▶ [Assigned task]: In the entries that follow, find every line containing "with" and copy it.

▶ [Exercise input]:
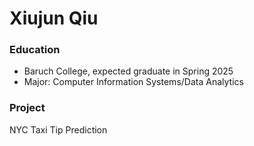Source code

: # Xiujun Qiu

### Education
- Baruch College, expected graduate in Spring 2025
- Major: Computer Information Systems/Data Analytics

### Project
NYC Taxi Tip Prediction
--
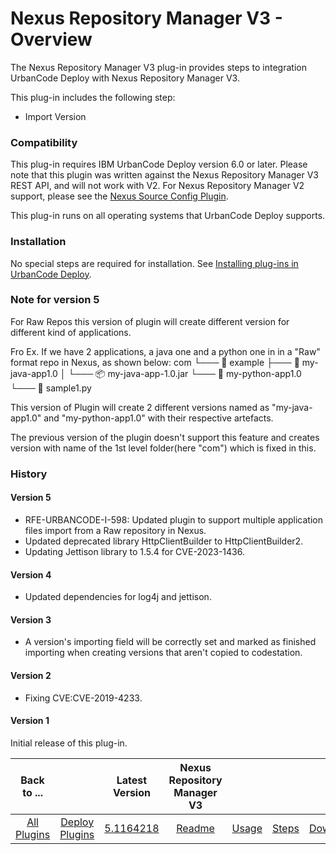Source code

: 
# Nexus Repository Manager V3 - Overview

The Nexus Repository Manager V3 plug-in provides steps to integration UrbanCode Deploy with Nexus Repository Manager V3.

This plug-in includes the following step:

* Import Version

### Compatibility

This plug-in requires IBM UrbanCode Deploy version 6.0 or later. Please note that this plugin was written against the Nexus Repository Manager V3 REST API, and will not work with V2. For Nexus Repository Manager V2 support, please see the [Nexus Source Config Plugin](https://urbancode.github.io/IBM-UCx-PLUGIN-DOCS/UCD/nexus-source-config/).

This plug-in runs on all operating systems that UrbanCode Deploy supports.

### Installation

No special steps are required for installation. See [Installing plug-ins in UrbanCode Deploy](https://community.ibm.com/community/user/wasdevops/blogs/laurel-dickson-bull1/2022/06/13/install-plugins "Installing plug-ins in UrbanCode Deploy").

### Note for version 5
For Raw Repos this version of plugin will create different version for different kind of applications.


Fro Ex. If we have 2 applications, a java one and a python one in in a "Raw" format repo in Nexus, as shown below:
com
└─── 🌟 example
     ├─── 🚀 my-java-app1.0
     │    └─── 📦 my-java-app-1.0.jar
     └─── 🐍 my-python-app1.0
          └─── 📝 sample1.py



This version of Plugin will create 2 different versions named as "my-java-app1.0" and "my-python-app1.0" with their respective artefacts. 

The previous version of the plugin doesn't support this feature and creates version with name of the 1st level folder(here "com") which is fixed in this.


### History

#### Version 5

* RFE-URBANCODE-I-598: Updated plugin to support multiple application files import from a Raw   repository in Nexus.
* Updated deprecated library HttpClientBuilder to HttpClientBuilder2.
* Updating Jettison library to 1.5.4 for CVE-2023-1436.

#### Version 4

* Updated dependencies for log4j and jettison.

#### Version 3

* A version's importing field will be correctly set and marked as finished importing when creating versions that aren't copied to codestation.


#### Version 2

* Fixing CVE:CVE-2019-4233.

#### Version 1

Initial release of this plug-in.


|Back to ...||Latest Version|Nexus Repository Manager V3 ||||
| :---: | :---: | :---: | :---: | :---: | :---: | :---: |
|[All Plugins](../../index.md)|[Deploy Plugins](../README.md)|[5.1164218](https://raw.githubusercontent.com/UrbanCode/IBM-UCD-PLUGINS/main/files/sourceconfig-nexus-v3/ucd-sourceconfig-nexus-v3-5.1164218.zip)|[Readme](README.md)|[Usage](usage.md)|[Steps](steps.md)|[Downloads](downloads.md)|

▶ [Solution to this exercise]:
The Nexus Repository Manager V3 plug-in provides steps to integration UrbanCode Deploy with Nexus Repository Manager V3.
This plug-in requires IBM UrbanCode Deploy version 6.0 or later. Please note that this plugin was written against the Nexus Repository Manager V3 REST API, and will not work with V2. For Nexus Repository Manager V2 support, please see the [Nexus Source Config Plugin](https://urbancode.github.io/IBM-UCx-PLUGIN-DOCS/UCD/nexus-source-config/).
This version of Plugin will create 2 different versions named as "my-java-app1.0" and "my-python-app1.0" with their respective artefacts. 
The previous version of the plugin doesn't support this feature and creates version with name of the 1st level folder(here "com") which is fixed in this.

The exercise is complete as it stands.